## Task to complete
Report how many lines below contain the word "implementations". Write only that number.
Source material section start
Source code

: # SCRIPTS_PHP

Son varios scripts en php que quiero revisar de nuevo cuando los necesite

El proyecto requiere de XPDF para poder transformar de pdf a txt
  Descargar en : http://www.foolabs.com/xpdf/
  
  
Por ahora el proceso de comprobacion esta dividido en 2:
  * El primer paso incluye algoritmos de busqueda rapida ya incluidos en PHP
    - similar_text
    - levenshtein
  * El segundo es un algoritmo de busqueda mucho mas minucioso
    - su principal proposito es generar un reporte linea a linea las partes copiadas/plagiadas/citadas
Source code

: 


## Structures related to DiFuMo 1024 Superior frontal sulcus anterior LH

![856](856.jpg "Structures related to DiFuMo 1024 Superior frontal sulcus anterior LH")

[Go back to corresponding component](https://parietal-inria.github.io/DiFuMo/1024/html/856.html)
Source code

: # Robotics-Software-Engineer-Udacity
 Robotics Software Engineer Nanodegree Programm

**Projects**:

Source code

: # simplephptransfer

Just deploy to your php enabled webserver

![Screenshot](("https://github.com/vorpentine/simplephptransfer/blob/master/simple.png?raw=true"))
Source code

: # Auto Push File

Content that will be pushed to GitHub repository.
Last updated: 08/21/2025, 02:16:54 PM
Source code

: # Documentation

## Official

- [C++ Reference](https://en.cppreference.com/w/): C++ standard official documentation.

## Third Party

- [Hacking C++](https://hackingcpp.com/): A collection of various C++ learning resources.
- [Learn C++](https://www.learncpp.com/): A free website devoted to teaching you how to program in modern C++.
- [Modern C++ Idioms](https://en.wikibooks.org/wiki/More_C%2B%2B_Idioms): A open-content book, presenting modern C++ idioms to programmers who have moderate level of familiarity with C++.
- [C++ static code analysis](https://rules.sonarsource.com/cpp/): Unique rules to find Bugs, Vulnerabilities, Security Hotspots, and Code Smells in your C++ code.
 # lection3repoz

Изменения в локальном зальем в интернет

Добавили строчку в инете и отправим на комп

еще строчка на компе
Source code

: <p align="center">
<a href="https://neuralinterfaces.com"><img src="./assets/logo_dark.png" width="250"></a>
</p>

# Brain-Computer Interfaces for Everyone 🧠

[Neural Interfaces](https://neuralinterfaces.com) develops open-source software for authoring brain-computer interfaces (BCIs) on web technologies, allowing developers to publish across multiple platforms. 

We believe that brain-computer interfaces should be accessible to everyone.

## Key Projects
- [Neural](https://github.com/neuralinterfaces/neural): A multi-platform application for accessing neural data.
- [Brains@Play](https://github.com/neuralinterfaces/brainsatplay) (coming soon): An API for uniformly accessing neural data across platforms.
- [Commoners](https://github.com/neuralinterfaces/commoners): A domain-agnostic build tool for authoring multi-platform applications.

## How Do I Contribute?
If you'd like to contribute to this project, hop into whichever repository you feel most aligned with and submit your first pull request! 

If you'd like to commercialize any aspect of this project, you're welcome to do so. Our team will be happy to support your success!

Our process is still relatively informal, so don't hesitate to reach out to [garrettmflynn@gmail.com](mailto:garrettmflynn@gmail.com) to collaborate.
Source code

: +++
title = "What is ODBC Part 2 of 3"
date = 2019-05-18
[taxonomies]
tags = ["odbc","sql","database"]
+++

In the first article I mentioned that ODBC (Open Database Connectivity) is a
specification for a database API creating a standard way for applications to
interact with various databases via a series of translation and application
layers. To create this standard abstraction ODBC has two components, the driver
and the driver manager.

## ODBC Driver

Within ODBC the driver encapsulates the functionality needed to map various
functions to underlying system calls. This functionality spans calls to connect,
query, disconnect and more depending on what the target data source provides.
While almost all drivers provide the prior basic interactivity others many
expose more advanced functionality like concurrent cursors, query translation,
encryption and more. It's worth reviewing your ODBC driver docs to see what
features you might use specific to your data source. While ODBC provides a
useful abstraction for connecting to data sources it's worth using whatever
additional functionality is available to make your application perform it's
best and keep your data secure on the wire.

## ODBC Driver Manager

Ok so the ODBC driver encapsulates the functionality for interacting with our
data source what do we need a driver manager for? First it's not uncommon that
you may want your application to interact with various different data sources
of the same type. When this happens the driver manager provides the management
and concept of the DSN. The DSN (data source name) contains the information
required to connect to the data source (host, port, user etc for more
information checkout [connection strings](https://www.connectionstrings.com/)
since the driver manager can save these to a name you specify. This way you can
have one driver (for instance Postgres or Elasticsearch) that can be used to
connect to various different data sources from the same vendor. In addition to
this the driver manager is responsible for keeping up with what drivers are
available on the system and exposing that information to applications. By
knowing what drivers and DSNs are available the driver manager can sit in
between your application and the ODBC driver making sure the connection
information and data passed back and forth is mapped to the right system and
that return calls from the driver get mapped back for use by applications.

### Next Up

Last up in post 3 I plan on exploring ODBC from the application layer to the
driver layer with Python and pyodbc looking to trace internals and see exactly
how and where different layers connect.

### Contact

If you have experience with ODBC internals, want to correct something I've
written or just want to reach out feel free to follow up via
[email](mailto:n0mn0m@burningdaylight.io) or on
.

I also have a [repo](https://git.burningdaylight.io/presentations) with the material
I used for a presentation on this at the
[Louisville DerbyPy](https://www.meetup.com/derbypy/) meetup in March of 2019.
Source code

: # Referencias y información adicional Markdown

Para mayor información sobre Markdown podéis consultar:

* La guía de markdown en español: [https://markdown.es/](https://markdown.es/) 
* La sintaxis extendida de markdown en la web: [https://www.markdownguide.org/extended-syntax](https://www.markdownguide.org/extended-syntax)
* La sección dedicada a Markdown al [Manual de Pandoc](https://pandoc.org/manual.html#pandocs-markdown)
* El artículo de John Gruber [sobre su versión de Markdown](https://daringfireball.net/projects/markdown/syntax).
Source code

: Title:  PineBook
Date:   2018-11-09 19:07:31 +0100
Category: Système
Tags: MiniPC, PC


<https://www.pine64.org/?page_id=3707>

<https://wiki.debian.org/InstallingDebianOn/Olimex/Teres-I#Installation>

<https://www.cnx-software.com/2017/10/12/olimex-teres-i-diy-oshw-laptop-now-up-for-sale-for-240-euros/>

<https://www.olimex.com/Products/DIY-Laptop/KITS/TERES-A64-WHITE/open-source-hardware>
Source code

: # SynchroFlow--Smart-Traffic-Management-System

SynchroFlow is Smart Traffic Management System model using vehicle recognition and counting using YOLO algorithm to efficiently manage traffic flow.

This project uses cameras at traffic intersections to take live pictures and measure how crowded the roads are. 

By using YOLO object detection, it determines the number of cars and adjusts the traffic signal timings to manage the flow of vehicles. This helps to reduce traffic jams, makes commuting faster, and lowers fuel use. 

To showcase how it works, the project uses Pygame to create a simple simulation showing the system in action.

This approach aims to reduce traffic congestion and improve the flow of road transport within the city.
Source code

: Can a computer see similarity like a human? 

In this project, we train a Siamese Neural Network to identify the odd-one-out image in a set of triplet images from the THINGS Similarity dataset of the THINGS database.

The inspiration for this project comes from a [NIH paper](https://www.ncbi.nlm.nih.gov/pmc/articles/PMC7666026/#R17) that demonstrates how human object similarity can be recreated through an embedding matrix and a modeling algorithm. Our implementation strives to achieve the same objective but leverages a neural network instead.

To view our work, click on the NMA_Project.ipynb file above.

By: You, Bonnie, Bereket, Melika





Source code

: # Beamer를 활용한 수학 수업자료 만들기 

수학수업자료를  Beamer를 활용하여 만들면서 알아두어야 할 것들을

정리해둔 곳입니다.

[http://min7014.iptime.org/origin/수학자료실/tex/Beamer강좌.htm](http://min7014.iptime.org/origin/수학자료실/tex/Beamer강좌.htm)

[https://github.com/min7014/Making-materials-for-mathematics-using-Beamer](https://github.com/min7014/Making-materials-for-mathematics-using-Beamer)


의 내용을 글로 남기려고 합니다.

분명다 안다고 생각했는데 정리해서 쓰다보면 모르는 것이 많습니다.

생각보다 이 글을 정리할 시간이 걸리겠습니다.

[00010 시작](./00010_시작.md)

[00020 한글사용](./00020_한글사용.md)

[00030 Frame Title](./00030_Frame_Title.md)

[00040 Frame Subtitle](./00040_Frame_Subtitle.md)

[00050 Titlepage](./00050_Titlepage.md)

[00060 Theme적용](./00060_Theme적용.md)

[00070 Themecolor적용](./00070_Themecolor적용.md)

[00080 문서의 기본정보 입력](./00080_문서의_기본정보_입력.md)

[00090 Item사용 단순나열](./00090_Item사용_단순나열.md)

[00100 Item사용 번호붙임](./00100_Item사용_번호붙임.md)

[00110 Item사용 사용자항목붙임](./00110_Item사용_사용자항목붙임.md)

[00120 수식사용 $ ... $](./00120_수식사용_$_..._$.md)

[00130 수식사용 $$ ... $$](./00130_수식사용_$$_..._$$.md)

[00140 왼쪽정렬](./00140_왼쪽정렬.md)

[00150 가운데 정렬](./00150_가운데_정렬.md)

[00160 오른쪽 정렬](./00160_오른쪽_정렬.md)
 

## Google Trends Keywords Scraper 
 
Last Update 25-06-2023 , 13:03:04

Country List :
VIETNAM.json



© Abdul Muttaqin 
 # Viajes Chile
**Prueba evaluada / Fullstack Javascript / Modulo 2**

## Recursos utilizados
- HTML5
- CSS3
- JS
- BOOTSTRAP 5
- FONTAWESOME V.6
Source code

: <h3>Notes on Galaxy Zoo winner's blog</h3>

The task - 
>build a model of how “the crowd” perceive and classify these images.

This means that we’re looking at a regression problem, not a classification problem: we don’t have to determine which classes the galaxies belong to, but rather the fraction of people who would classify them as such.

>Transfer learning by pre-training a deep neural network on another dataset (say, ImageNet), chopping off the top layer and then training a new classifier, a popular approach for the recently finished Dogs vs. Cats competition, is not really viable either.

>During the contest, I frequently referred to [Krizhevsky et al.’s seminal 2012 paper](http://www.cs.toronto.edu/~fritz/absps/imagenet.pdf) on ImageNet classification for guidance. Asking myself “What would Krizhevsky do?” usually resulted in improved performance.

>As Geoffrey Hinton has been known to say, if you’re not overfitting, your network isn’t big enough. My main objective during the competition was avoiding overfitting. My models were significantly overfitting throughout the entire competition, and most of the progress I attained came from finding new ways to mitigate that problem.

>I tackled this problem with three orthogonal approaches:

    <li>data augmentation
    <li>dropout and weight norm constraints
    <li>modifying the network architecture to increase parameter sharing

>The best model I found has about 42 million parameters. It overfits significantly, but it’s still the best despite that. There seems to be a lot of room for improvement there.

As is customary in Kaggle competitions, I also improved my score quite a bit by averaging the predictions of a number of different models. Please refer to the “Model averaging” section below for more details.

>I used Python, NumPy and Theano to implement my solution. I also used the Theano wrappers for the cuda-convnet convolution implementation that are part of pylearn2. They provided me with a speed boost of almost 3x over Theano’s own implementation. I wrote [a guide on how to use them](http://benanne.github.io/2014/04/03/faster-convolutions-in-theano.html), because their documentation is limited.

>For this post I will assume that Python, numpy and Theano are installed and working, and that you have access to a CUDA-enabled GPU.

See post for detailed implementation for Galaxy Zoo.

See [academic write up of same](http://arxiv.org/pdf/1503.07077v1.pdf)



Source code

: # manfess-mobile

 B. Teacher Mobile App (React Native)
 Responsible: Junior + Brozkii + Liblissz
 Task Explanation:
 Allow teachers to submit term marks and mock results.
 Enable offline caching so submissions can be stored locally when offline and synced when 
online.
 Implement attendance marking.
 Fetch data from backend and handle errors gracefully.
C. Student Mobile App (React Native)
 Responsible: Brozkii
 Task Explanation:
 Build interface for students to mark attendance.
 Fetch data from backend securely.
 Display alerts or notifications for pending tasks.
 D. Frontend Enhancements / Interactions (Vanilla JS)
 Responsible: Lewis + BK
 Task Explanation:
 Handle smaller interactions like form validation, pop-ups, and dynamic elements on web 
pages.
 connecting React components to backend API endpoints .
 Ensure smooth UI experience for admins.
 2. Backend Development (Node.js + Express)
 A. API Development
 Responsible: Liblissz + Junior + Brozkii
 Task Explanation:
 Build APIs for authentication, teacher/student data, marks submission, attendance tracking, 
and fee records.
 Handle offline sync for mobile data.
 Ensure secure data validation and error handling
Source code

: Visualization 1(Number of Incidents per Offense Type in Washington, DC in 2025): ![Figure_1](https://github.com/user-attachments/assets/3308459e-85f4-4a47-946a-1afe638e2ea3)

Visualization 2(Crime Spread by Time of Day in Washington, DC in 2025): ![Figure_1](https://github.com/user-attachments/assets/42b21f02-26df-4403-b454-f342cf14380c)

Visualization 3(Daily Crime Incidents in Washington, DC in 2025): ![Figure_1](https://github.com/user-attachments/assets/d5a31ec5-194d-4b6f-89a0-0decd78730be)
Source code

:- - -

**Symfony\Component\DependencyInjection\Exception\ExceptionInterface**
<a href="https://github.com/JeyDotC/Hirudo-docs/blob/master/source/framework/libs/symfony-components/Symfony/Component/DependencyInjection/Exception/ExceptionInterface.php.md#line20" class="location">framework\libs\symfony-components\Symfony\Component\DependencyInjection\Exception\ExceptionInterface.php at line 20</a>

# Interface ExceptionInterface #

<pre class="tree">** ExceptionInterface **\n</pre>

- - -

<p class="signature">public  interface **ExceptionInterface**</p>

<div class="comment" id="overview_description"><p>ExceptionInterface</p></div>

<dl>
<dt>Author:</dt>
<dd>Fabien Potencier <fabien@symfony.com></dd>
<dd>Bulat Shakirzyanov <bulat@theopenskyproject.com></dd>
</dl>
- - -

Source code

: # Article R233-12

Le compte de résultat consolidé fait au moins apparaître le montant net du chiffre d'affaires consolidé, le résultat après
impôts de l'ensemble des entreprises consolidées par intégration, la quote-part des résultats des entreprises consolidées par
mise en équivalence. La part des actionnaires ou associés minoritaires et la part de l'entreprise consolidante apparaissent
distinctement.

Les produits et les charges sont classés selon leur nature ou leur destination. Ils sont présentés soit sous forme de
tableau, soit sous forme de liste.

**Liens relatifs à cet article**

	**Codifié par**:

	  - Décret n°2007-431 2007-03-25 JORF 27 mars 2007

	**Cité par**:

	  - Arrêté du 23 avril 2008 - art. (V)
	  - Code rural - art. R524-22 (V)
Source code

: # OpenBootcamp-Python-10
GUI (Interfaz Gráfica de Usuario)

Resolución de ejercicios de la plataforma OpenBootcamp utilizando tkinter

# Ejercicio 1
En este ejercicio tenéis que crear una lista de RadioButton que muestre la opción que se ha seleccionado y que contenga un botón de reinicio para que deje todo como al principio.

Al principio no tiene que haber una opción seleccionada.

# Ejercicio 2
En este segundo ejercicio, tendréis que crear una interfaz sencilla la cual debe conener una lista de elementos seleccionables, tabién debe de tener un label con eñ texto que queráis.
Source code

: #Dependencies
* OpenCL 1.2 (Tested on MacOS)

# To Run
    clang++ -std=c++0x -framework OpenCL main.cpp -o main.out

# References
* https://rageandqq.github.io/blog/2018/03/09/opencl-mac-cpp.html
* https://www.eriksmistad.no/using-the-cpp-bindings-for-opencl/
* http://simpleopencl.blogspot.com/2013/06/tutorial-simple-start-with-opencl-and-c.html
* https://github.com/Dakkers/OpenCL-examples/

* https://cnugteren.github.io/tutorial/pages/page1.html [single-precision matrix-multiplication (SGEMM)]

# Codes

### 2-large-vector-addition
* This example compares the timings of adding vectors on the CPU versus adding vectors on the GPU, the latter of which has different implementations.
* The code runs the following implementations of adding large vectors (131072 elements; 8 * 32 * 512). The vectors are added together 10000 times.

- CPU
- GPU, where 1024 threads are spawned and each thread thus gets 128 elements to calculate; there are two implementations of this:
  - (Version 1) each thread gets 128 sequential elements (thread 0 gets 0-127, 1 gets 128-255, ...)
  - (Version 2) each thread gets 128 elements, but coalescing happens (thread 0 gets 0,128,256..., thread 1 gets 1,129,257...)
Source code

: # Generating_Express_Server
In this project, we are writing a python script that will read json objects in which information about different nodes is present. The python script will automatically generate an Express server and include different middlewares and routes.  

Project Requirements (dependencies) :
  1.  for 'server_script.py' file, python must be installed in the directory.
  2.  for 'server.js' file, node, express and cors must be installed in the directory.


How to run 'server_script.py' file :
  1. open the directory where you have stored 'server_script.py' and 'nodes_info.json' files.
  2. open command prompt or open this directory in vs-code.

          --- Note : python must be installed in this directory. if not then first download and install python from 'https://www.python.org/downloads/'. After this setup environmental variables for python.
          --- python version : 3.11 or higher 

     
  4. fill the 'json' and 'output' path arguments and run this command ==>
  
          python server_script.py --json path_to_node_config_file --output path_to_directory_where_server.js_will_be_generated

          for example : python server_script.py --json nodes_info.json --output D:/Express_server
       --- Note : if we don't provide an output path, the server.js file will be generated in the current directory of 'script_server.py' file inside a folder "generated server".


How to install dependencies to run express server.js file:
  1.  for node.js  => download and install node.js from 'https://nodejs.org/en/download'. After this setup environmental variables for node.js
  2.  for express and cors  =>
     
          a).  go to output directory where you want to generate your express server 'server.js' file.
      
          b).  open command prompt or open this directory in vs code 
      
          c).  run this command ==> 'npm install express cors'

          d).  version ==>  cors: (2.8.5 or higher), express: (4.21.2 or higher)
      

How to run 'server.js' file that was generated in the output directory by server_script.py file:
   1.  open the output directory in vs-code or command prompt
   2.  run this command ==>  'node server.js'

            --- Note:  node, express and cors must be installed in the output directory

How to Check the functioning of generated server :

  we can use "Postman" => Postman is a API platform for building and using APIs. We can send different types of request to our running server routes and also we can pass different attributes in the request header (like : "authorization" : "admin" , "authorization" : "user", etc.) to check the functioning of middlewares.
Source material section end
## Response to this task
3